■ WHAT THE TASK ASKS: Your task is to copy each line of the material below that includes "bounds".

[Start of Attachment]

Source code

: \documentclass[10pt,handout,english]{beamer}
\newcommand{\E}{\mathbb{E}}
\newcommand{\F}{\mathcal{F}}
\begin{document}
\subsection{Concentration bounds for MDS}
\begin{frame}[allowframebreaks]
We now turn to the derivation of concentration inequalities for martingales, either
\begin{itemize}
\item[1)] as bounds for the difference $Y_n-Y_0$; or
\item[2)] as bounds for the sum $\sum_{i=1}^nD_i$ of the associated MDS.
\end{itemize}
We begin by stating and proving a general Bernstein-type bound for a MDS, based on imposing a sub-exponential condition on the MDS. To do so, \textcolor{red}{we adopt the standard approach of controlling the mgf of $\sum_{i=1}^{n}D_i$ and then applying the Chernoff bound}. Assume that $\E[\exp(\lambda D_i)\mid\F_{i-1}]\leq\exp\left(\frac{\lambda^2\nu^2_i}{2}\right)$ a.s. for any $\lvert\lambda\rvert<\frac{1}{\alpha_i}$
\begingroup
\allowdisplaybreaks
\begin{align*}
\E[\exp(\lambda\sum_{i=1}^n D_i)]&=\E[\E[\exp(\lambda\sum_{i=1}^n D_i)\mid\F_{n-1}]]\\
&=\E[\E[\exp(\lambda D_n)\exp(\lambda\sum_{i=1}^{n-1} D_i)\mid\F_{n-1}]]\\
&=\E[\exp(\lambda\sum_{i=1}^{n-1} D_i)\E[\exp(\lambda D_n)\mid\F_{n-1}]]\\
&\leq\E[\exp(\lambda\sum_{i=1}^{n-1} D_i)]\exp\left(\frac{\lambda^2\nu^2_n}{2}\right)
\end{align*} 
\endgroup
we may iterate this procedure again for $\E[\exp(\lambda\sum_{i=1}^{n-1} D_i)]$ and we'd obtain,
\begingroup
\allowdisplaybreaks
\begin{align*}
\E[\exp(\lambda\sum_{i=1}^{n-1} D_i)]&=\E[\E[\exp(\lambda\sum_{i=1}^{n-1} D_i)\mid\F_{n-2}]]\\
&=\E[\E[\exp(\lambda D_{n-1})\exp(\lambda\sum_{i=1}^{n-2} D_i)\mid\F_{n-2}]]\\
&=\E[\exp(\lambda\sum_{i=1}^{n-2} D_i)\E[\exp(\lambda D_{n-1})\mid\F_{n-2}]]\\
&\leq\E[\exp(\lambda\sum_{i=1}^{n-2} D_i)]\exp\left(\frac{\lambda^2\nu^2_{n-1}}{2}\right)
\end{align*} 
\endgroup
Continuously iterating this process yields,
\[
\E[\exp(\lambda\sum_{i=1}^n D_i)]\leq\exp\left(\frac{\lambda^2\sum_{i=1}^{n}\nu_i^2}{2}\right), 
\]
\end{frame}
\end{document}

[End of Attachment]

■ RESPONSE BOX:
\subsection{Concentration bounds for MDS}
\item[1)] as bounds for the difference $Y_n-Y_0$; or
\item[2)] as bounds for the sum $\sum_{i=1}^nD_i$ of the associated MDS.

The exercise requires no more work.